Background: Current ESC guidelines introduced a four-pillar approach for the treatment of HFrEF, and a Class IA recommendation for Empagliflozin and Dapagliflozin in HFmrEF and HFpEF. Objectives: BRING-UP-3 Heart Failure (HF) study was designed to guide the Guideline implementation recommendations in HF patients enrolled by a large sample of Italian cardiology sites. Methods: BRING-UP-3 HF study is an observational, prospective, nationwide investigation encompassing 179 sites enrolling ambulatory and hospitalized HF patients. The study includes an educational intervention followed by two three-month enrollment periods and by a six-month follow-up period with end-point evaluation. For HFrEF patients, the objective is to describe the proportion of patients who receive the four pillars. Here we present the baseline data of the ambulatory cohort.
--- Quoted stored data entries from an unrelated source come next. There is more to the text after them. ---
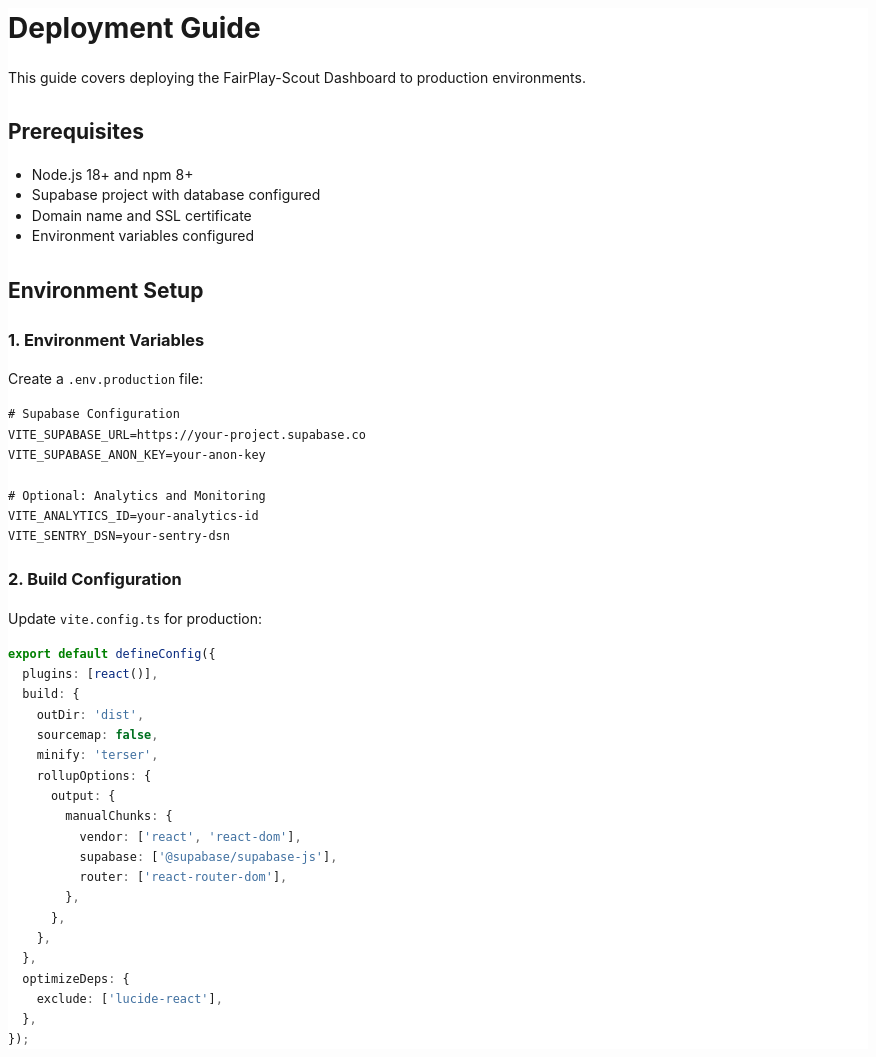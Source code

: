 # Deployment Guide

This guide covers deploying the FairPlay-Scout Dashboard to production environments.

## Prerequisites

- Node.js 18+ and npm 8+
- Supabase project with database configured
- Domain name and SSL certificate
- Environment variables configured

## Environment Setup

### 1. Environment Variables

Create a `.env.production` file:

```env
# Supabase Configuration
VITE_SUPABASE_URL=https://your-project.supabase.co
VITE_SUPABASE_ANON_KEY=your-anon-key

# Optional: Analytics and Monitoring
VITE_ANALYTICS_ID=your-analytics-id
VITE_SENTRY_DSN=your-sentry-dsn
```

### 2. Build Configuration

Update `vite.config.ts` for production:

```typescript
export default defineConfig({
  plugins: [react()],
  build: {
    outDir: 'dist',
    sourcemap: false,
    minify: 'terser',
    rollupOptions: {
      output: {
        manualChunks: {
          vendor: ['react', 'react-dom'],
          supabase: ['@supabase/supabase-js'],
          router: ['react-router-dom'],
        },
      },
    },
  },
  optimizeDeps: {
    exclude: ['lucide-react'],
  },
});
```
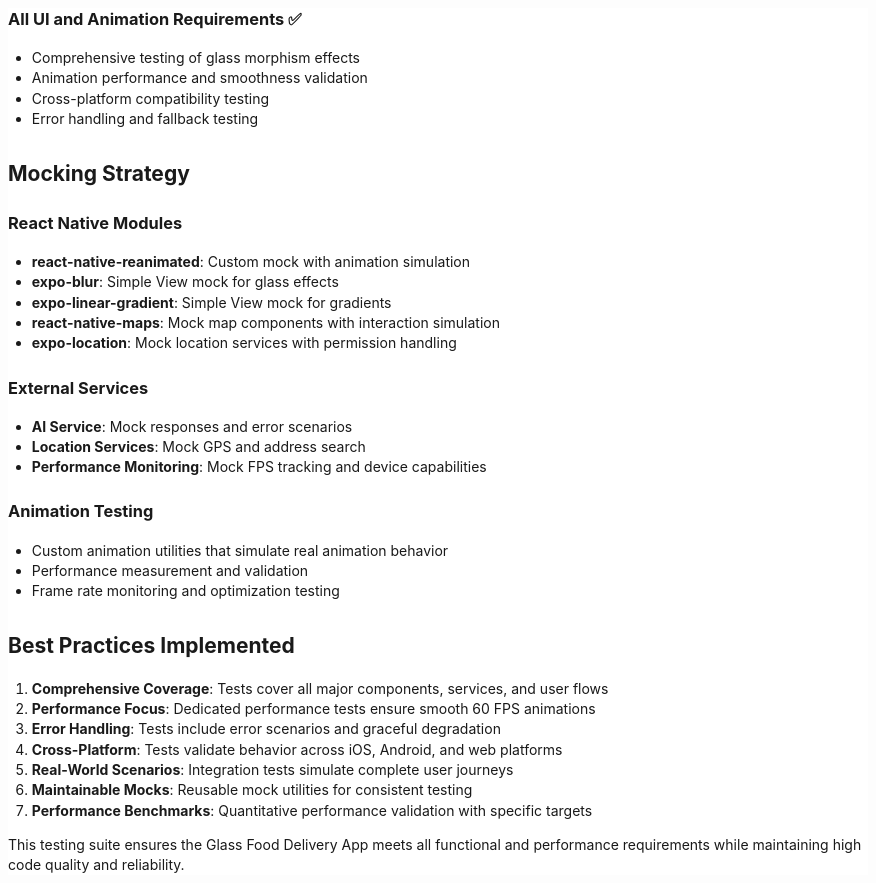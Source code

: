 ### All UI and Animation Requirements ✅
- Comprehensive testing of glass morphism effects
- Animation performance and smoothness validation
- Cross-platform compatibility testing
- Error handling and fallback testing

## Mocking Strategy

### React Native Modules
- **react-native-reanimated**: Custom mock with animation simulation
- **expo-blur**: Simple View mock for glass effects
- **expo-linear-gradient**: Simple View mock for gradients
- **react-native-maps**: Mock map components with interaction simulation
- **expo-location**: Mock location services with permission handling

### External Services
- **AI Service**: Mock responses and error scenarios
- **Location Services**: Mock GPS and address search
- **Performance Monitoring**: Mock FPS tracking and device capabilities

### Animation Testing
- Custom animation utilities that simulate real animation behavior
- Performance measurement and validation
- Frame rate monitoring and optimization testing

## Best Practices Implemented

1. **Comprehensive Coverage**: Tests cover all major components, services, and user flows
2. **Performance Focus**: Dedicated performance tests ensure smooth 60 FPS animations
3. **Error Handling**: Tests include error scenarios and graceful degradation
4. **Cross-Platform**: Tests validate behavior across iOS, Android, and web platforms
5. **Real-World Scenarios**: Integration tests simulate complete user journeys
6. **Maintainable Mocks**: Reusable mock utilities for consistent testing
7. **Performance Benchmarks**: Quantitative performance validation with specific targets

This testing suite ensures the Glass Food Delivery App meets all functional and performance requirements while maintaining high code quality and reliability.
Results: A total of 3,830 ambulatory patients were included in the study. The mean age was 70±12 years (34.5% over 75 years), females were 21.9%. The most prevalent group was HFrEF (58.4%), followed by HFimpEF (17.4%), HFmrEF (14.4%), and HFpEF (9.8%). Hypertension, atrial fibrillation, diabetes mellitus, and chronic kidney disease were reported in 68.2%, 40.4%, 31.0%, and 33.1%, respectively. Figure 1 reports pre-post visit prescription rates of main HF medical treatments among different groups according to ejection fraction phenotypes. beta-blockers and RASi (with ARNIs widely preferred over ACE-I/ARNIs ) were prescribed in over 90% while SGLT2i and MRAs were prescribed in over 80% of cases. Consequently, among HFrEF patients, a high prescription rate of combination treatments could be observed (Figure 2) with 65% of patients being prescribed the four therapeutic pillars. In HFmrEF and HFpEF, SGLT2i prescription rates reached 72.1% and 50.1%, respectively. Conclusions: A comprehensive analysis of a large sample of Italian cardiology sites revealed a high prevalence of prescription of guideline-recommended treatments.